7/10
Great cheesy fun
6 August 2012
I'm no big fan of musicals but LITTLE SHOP OF HORRORS captured my heart the first time I saw it as a kid. What's not to love about the ultimate carnivorous plant growing to gigantic proportions as the story progresses, and the ultimate geek whose life is given over to mentoring it? Rewatching it now as an adult, it's easy to see this film as a product of the 1980s. It's all about cheesy excess, and there's never a moment of restraint when some loud, all-singing sequences are ready to be played out. The songs are belted with gusto and the actors put their all into the show. This is a film all about spectacle, and it works.

Rick Moranis is one of those guys who I feel got unfairly maligned by producers and viewers alike back at the time. He was passed over as one-note, OTT, cheesy, unbelievable. But comedy is a subjective field, and I always admired the guy for his turns in this and the likes of GHOSTBUSTERS and HONEY I SHRUNK THE KIDS. Against him, Ellen Greene has a cracking set of lungs and proves every bit his equal.
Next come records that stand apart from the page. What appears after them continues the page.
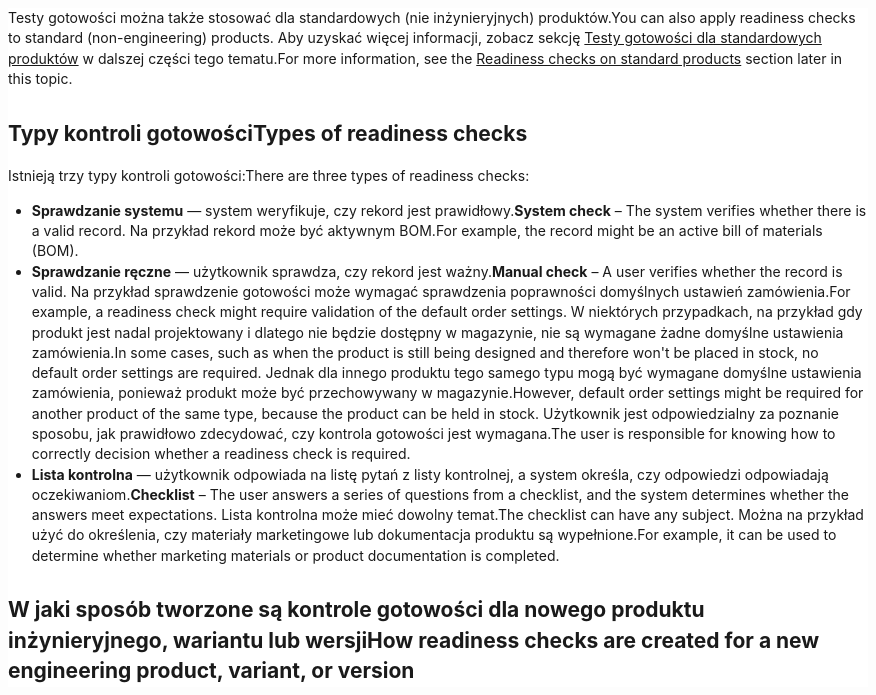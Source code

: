 <span data-ttu-id="9c0c8-110">Testy gotowości można także stosować dla standardowych (nie inżynieryjnych) produktów.</span><span class="sxs-lookup"><span data-stu-id="9c0c8-110">You can also apply readiness checks to standard (non-engineering) products.</span></span> <span data-ttu-id="9c0c8-111">Aby uzyskać więcej informacji, zobacz sekcję [Testy gotowości dla standardowych produktów](#standard-products) w dalszej części tego tematu.</span><span class="sxs-lookup"><span data-stu-id="9c0c8-111">For more information, see the [Readiness checks on standard products](#standard-products) section later in this topic.</span></span>

## <a name="types-of-readiness-checks"></a><span data-ttu-id="9c0c8-112">Typy kontroli gotowości</span><span class="sxs-lookup"><span data-stu-id="9c0c8-112">Types of readiness checks</span></span>

<span data-ttu-id="9c0c8-113">Istnieją trzy typy kontroli gotowości:</span><span class="sxs-lookup"><span data-stu-id="9c0c8-113">There are three types of readiness checks:</span></span>

- <span data-ttu-id="9c0c8-114">**Sprawdzanie systemu** — system weryfikuje, czy rekord jest prawidłowy.</span><span class="sxs-lookup"><span data-stu-id="9c0c8-114">**System check** – The system verifies whether there is a valid record.</span></span> <span data-ttu-id="9c0c8-115">Na przykład rekord może być aktywnym BOM.</span><span class="sxs-lookup"><span data-stu-id="9c0c8-115">For example, the record might be an active bill of materials (BOM).</span></span>
- <span data-ttu-id="9c0c8-116">**Sprawdzanie ręczne** — użytkownik sprawdza, czy rekord jest ważny.</span><span class="sxs-lookup"><span data-stu-id="9c0c8-116">**Manual check** – A user verifies whether the record is valid.</span></span> <span data-ttu-id="9c0c8-117">Na przykład sprawdzenie gotowości może wymagać sprawdzenia poprawności domyślnych ustawień zamówienia.</span><span class="sxs-lookup"><span data-stu-id="9c0c8-117">For example, a readiness check might require validation of the default order settings.</span></span> <span data-ttu-id="9c0c8-118">W niektórych przypadkach, na przykład gdy produkt jest nadal projektowany i dlatego nie będzie dostępny w magazynie, nie są wymagane żadne domyślne ustawienia zamówienia.</span><span class="sxs-lookup"><span data-stu-id="9c0c8-118">In some cases, such as when the product is still being designed and therefore won't be placed in stock, no default order settings are required.</span></span> <span data-ttu-id="9c0c8-119">Jednak dla innego produktu tego samego typu mogą być wymagane domyślne ustawienia zamówienia, ponieważ produkt może być przechowywany w magazynie.</span><span class="sxs-lookup"><span data-stu-id="9c0c8-119">However, default order settings might be required for another product of the same type, because the product can be held in stock.</span></span> <span data-ttu-id="9c0c8-120">Użytkownik jest odpowiedzialny za poznanie sposobu, jak prawidłowo zdecydować, czy kontrola gotowości jest wymagana.</span><span class="sxs-lookup"><span data-stu-id="9c0c8-120">The user is responsible for knowing how to correctly decision whether a readiness check is required.</span></span>
- <span data-ttu-id="9c0c8-121">**Lista kontrolna** — użytkownik odpowiada na listę pytań z listy kontrolnej, a system określa, czy odpowiedzi odpowiadają oczekiwaniom.</span><span class="sxs-lookup"><span data-stu-id="9c0c8-121">**Checklist** – The user answers a series of questions from a checklist, and the system determines whether the answers meet expectations.</span></span> <span data-ttu-id="9c0c8-122">Lista kontrolna może mieć dowolny temat.</span><span class="sxs-lookup"><span data-stu-id="9c0c8-122">The checklist can have any subject.</span></span> <span data-ttu-id="9c0c8-123">Można na przykład użyć do określenia, czy materiały marketingowe lub dokumentacja produktu są wypełnione.</span><span class="sxs-lookup"><span data-stu-id="9c0c8-123">For example, it can be used to determine whether marketing materials or product documentation is completed.</span></span>

<a name="checks-engineering"></a>

## <a name="how-readiness-checks-are-created-for-a-new-engineering-product-variant-or-version"></a><span data-ttu-id="9c0c8-124">W jaki sposób tworzone są kontrole gotowości dla nowego produktu inżynieryjnego, wariantu lub wersji</span><span class="sxs-lookup"><span data-stu-id="9c0c8-124">How readiness checks are created for a new engineering product, variant, or version</span></span>
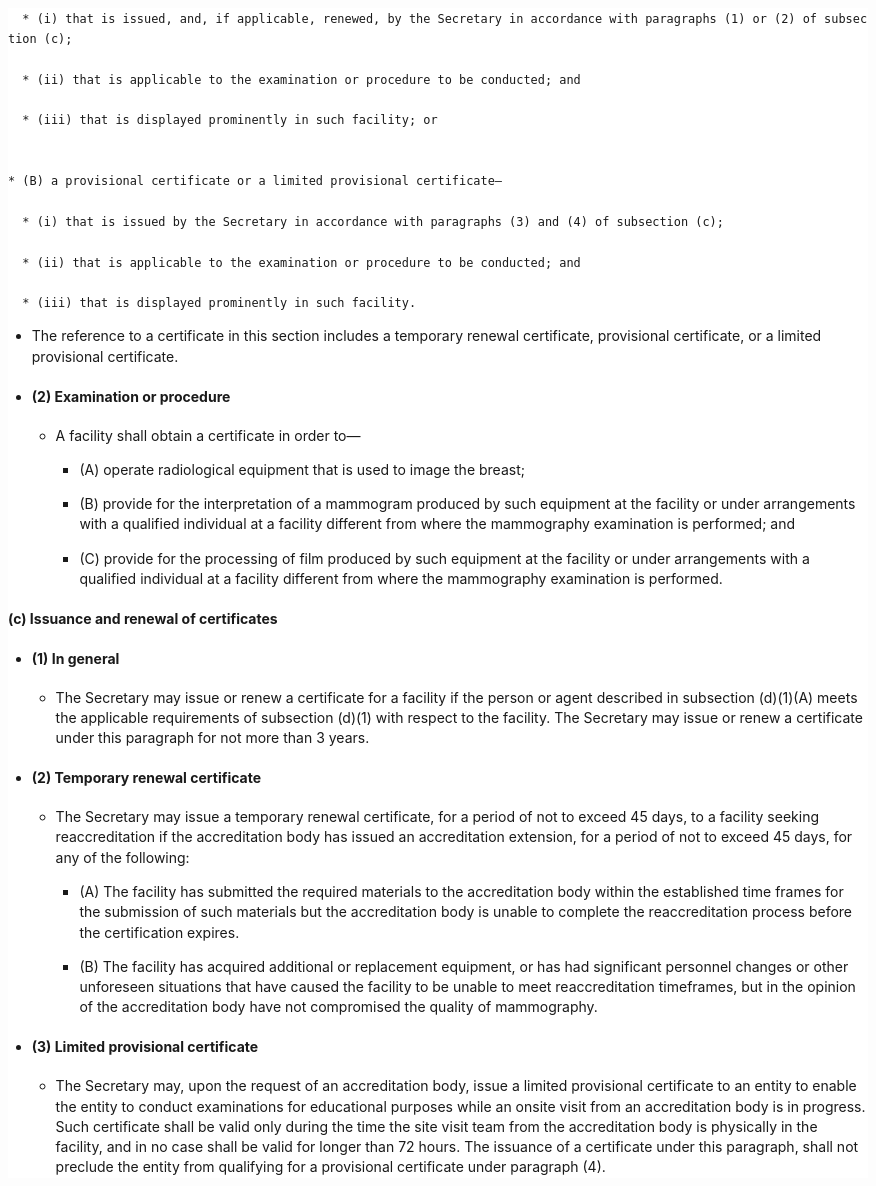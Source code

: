       * (i) that is issued, and, if applicable, renewed, by the Secretary in accordance with paragraphs (1) or (2) of subsection (c);

      * (ii) that is applicable to the examination or procedure to be conducted; and

      * (iii) that is displayed prominently in such facility; or


    * (B) a provisional certificate or a limited provisional certificate—

      * (i) that is issued by the Secretary in accordance with paragraphs (3) and (4) of subsection (c);

      * (ii) that is applicable to the examination or procedure to be conducted; and

      * (iii) that is displayed prominently in such facility.


* The reference to a certificate in this section includes a temporary renewal certificate, provisional certificate, or a limited provisional certificate.

* #### (2) Examination or procedure
  * A facility shall obtain a certificate in order to—

    * (A) operate radiological equipment that is used to image the breast;

    * (B) provide for the interpretation of a mammogram produced by such equipment at the facility or under arrangements with a qualified individual at a facility different from where the mammography examination is performed; and

    * (C) provide for the processing of film produced by such equipment at the facility or under arrangements with a qualified individual at a facility different from where the mammography examination is performed.

#### (c) Issuance and renewal of certificates
* #### (1) In general
  * The Secretary may issue or renew a certificate for a facility if the person or agent described in subsection (d)(1)(A) meets the applicable requirements of subsection (d)(1) with respect to the facility. The Secretary may issue or renew a certificate under this paragraph for not more than 3 years.

* #### (2) Temporary renewal certificate
  * The Secretary may issue a temporary renewal certificate, for a period of not to exceed 45 days, to a facility seeking reaccreditation if the accreditation body has issued an accreditation extension, for a period of not to exceed 45 days, for any of the following:

    * (A) The facility has submitted the required materials to the accreditation body within the established time frames for the submission of such materials but the accreditation body is unable to complete the reaccreditation process before the certification expires.

    * (B) The facility has acquired additional or replacement equipment, or has had significant personnel changes or other unforeseen situations that have caused the facility to be unable to meet reaccreditation timeframes, but in the opinion of the accreditation body have not compromised the quality of mammography.

* #### (3) Limited provisional certificate
  * The Secretary may, upon the request of an accreditation body, issue a limited provisional certificate to an entity to enable the entity to conduct examinations for educational purposes while an onsite visit from an accreditation body is in progress. Such certificate shall be valid only during the time the site visit team from the accreditation body is physically in the facility, and in no case shall be valid for longer than 72 hours. The issuance of a certificate under this paragraph, shall not preclude the entity from qualifying for a provisional certificate under paragraph (4).
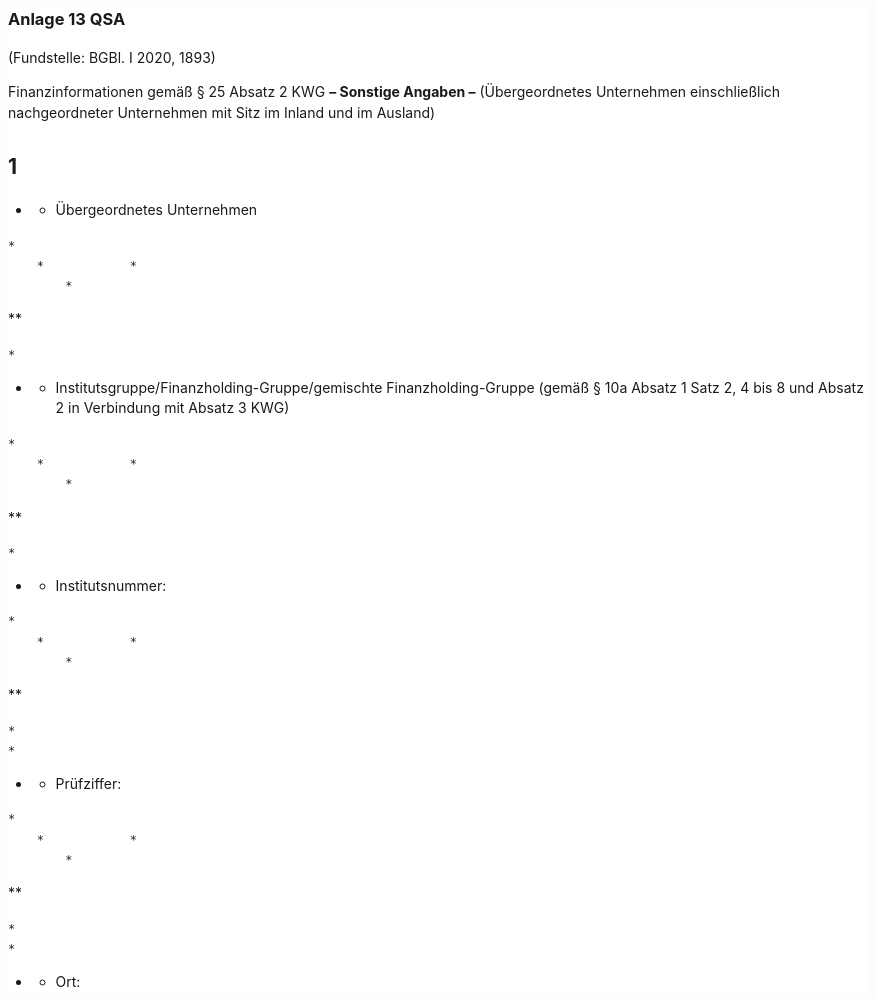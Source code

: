 ### Anlage 13 QSA

(Fundstelle: BGBl. I 2020, 1893)

Finanzinformationen gemäß § 25 Absatz 2 KWG
**– Sonstige Angaben –**
(Übergeordnetes Unternehmen einschließlich nachgeordneter Unternehmen
mit Sitz im Inland und im Ausland)
## 1


*    *   Übergeordnetes Unternehmen

    *
        *            *
            *


   **

    *

*    *   Institutsgruppe/Finanzholding-Gruppe/gemischte Finanzholding-Gruppe
        (gemäß § 10a Absatz 1 Satz 2, 4 bis 8 und Absatz 2 in Verbindung mit
        Absatz 3 KWG)

    *
        *            *
            *


   **

    *

*    *   Institutsnummer:

    *
        *            *
            *


   **

    *
    *

*    *   Prüfziffer:

    *
        *            *
            *


   **

    *
    *

*    *   Ort:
There's a lot to enjoy in this adaptation of the stage musical, not leave Steve Martin's extended cameo as a truly deranged dentist. Martin goes all out with a performance so physically demanding that he brings an adrenaline shot to the heart of energy to the movie. Plus, of course, there's Audrey II, who still looks and sounds great after all these years; kudos to Levi Stubbs for providing the inimitable voice.

LITTLE SHOP OF HORRORS might not be high art, but it sure is a lot of fun.